Similar to green-washing… ethical-consumerism-washing. Is a thing. I shouldn’t be surprised. Yet, we are all. Each and every time we come face to face with a façade. I feel it’s a good sign, that we are all becoming more diligent in how we spend our money and source our goods.
Yes… Some may take advantage of that. Yet, what we learn from that is to come back to our roots and reconnect and look to authentic people to move forward with.
When we first cruised into Rathambore in the province of Rajasthan, India, a small town on the border of a National Park and Tiger Preserve, I was ecstatic. I was out of a city, closer to seeing a wild cat, and… and… on the list of things to do in this town, was visit a women’s center that claimed to help empower women.

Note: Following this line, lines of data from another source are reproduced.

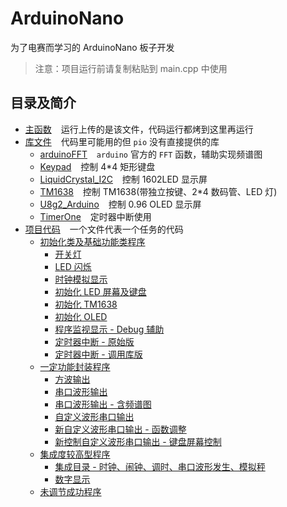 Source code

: # ArduinoNano

为了电赛而学习的 ArduinoNano 板子开发

> 注意：项目运行前请复制粘贴到 main.cpp 中使用

## 目录及简介

- [主函数](src/main.cpp) &#x2002; 运行上传的是该文件，代码运行都烤到这里再运行
- [库文件](lib) &#x2002; 代码里可能用的但 `pio` 没有直接提供的库
  - [arduinoFFT](lib/arduinoFFT) &#x2002; `arduino` 官方的 `FFT` 函数，辅助实现频谱图
  - [Keypad](lib/Keypad) &#x2002; 控制 4*4 矩形键盘
  - [LiquidCrystal_I2C](lib/LiquidCrystal_I2C) &#x2002; 控制 1602LED 显示屏
  - [TM1638](lib/TM1638) &#x2002; 控制 TM1638(带独立按键、2*4 数码管、LED 灯)
  - [U8g2_Arduino](lib/U8g2_Arduino) &#x2002; 控制 0.96 OLED 显示屏
  - [TimerOne](lib/TimerOne) &#x2002; 定时器中断使用
- [项目代码](include) &#x2002; 一个文件代表一个任务的代码
  - [初始化类及基础功能类程序](include/Init)
    - [开关灯](include/Init/OpenAndCloseLED.cpp)
    - [LED 闪烁](include/Init/LedBlink.cpp)
    - [时钟模拟显示](include/Init/ClockDisplay.cpp)
    - [初始化 LED 屏幕及键盘](include/Init/InitLcdAndKeypad.cpp)
    - [初始化 TM1638](include/Init/TM1638Hellowirld.cpp)
    - [初始化 OLED](include/Init/U8g2Helloworld.cpp)
    - [程序监视显示 - Debug 辅助](include/Init/DebugFunction.cpp)
    - [定时器中断 - 原始版](include/Init/TimerInterruptOriginal.cpp)
    - [定时器中断 - 调用库版](include/Init/TimerInterruptLib.cpp)
  - [一定功能封装程序](include/Encapsulation)
    - [方波输出](include/Encapsulation/SawtoothWave.cpp)
    - [串口波形输出](include/Encapsulation/WaveOutput.cpp)
    - [串口波形输出 - 含频谱图](include/Encapsulation/WaveformAndSpectrum.cpp)
    - [自定义波形串口输出](include/Encapsulation/CustomWaveInitial.cpp)
    - [新自定义波形串口输出 - 函数调整](include/Encapsulation/NewCustom.cpp)
    - [新控制自定义波形串口输出 - 键盘屏幕控制](include/Encapsulation/NewCtrlCustom.cpp)
  - [集成度较高型程序](include/Integrations)
    - [集成目录 - 时钟、闹钟、调时、串口波形发生、模拟秤](include/Integrations/ClockWaveAndScale.cpp)
    - [数字显示](include/Integrations/DigitalDisplay.cpp)
  - [未调节成功程序](include/Tmp)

First things first, we needed to go on a morning Safari to attempt to spot an elusive Bengal tiger. It was chilly and we were in a car with a couple that had been on Safari for days… attempting the same thing. I was, as usual, overly optimistic, in attempt to sway things in our favor. But alas, we did not spot a cat, but many alligators and birds and monkeys… and just as importantly, some of the most beautiful trees I can think of.
As we moved into my portion of why we were there, we rented a bike and began driving to the infamous “women’s center”. Not being part of a tour, I was surprised when we pulled in and the women working were “woken up” in an effort to look engaged while we were there. We were then shown many different things that were all made from the village of displaced people.

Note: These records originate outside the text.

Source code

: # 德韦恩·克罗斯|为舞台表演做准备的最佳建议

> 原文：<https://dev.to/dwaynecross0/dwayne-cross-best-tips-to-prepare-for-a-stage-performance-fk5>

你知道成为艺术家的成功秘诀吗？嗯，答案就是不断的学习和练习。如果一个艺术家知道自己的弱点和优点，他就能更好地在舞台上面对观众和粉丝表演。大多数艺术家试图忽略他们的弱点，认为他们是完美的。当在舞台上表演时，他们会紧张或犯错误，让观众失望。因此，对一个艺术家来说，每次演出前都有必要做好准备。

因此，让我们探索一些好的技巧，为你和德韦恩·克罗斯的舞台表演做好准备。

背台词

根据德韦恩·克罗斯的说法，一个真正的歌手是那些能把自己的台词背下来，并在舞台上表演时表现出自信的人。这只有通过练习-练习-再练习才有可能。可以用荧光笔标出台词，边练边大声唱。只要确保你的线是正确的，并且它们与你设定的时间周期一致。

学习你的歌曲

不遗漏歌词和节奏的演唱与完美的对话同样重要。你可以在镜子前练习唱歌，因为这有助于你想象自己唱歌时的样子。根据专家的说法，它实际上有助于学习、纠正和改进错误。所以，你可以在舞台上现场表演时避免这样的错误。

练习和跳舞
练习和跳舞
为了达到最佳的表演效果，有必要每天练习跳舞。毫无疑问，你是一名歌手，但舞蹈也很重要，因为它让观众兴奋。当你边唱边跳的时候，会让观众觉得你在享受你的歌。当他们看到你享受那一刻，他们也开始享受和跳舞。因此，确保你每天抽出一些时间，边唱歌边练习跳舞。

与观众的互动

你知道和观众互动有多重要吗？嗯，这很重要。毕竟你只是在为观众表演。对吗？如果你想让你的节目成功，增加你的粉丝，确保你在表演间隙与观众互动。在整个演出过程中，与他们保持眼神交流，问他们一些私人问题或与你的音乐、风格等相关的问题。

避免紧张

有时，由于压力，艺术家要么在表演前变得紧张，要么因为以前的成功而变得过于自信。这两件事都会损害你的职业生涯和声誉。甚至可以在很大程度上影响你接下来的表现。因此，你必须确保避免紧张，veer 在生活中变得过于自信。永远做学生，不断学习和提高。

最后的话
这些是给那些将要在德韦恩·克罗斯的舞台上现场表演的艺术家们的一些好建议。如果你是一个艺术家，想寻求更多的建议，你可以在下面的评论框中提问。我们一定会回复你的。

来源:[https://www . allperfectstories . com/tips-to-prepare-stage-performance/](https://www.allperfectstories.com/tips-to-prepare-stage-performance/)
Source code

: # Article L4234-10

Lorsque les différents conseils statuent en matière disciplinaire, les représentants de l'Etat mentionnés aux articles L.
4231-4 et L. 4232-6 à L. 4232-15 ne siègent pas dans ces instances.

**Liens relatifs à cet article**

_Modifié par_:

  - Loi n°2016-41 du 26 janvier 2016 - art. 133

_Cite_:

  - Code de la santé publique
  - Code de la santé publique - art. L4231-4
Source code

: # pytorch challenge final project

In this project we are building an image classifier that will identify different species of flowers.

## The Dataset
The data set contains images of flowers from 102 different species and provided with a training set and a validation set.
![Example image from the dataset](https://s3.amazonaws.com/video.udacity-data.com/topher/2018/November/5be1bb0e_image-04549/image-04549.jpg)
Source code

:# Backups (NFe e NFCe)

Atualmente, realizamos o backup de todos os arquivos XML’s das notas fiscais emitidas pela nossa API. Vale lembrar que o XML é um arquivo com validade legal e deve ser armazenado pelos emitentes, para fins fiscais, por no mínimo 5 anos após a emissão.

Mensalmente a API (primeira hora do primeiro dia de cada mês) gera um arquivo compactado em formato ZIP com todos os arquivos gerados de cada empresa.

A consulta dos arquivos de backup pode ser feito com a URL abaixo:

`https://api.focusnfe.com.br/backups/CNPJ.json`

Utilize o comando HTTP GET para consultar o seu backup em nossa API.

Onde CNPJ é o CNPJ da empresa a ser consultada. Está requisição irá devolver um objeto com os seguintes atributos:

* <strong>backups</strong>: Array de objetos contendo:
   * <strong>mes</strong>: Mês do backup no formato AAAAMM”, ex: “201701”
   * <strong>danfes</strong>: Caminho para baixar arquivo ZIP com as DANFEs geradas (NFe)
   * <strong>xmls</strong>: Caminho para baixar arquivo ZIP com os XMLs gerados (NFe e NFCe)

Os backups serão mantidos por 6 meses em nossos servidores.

Granted, there were many people displaced when the national park was created on their homeland. Many had been involved in poaching and as it became illegal, other forms of work were necessary. He was a kind man, yet he told me everything I wanted to hear, and that seemed a bit too easy. I, of course, hoped it was true, why not? But definitely needed more information. I ultimately wasn’t surprised to hear that he, along with many shops, were using the terminology of “women artisan’s” to their advantage. We stopped by a few more places and ended up speaking with a woman of intense integrity. And she changed everything.

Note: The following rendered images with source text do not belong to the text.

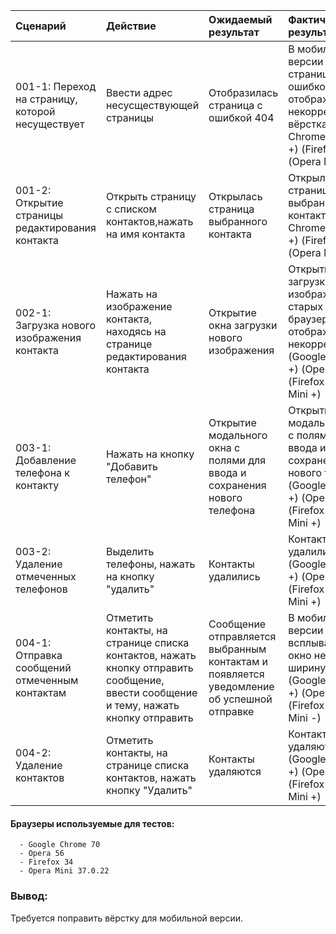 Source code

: |Сценарий|Действие|Ожидаемый результат|Фактический результат| Оценка|
|:---|:---|:---|:---|:---|
|001-1: Переход на страницу, которой несуществует| Ввести адрес несусществующей страницы| Отобразилась страница с ошибкой 404|В мобильной версии сайта страница с ошибкой 404 отображается некорректно(едет вёрстка) (Google Chrome +) (Opera +) (Firefox +) (Opera Mini -)|Failed|
|001-2: Открытие страницы редактирования контакта| Открыть страницу с списком контактов,нажать на имя контакта|Открылась страница выбранного контакта |Открылась страница выбранного контакта (Google Chrome +) (Opera +) (Firefox +) (Opera Mini +)|Passed|
|002-1: Загрузка нового изображения контакта| Нажать на изображение контакта, находясь на странице редактирования контакта| Открытие окна загрузки нового изображения|Открытие окна загрузки нового изображения - в старых версиях браузеров отображается некорректно (Google Chrome +) (Opera +) (Firefox -) (Opera Mini +)|Failed|
|003-1: Добавление телефона к контакту| Нажать на кнопку "Добавить телефон" |Открытие модального окна с полями для ввода и сохранения нового телефона|Открытие модального окна с полями для ввода и сохранения нового телефона (Google Chrome +) (Opera +) (Firefox +) (Opera Mini +)|Passed|
|003-2: Удаление отмеченных телефонов| Выделить телефоны, нажать на кнопку "удалить" | Контакты удалились|Контакты удалились (Google Chrome +) (Opera +) (Firefox +) (Opera Mini +)|Passed|
|004-1: Отправка сообщений отмеченным контактам| Отметить контакты, на странице списка контактов, нажать кнопку отправить сообщение, ввести сообщение и тему, нажать кнопку отправить|Сообщение отправляется выбранным контактам и появляется уведомление об успешной отправке|В мобильной версии всплывающее окно не влазит в ширину экрана (Google Chrome +) (Opera +) (Firefox +) (Opera Mini -)|Failed|
|004-2: Удаление контактов|  Отметить контакты, на странице списка контактов, нажать кнопку "Удалить"|Контакты удаляются|Контакты удаляются (Google Chrome +) (Opera +) (Firefox +) (Opera Mini +)|Passed|
#### Браузеры используемые для тестов:
      - Google Chrome 70 
      - Opera 56
      - Firefox 34
      - Opera Mini 37.0.22
### Вывод:
Требуется поправить вёрстку для мобильной версии.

She had reserve in speaking of what others were doing in the area. The “washing” campaigns that were going on. She spoke mainly of her goals and what she was trying to help create with Desakachar Rathambore, and the organization AIACA that she worked with in Delhi. She opened a door in understanding legitimate certifying agencies in India and how to work with cooperatives. That conversation really began to move The Blue Atlas Project forward.
She also helped me stay grounded and to remember, don’t believe everything you hear. I am still in the organizing and gathering information phase. But my goal is transparency. 100%. And if there ever is a question, please ask. And I will continue to work to keep things upfront and clear and eventually share the entire financial plan with you as we evolve.
Thank you, for keeping me in line, in tact, and with integrity. The people in my life keep inspiring me to hold myself and what we can do with our time here to another level. Thank you for building this world.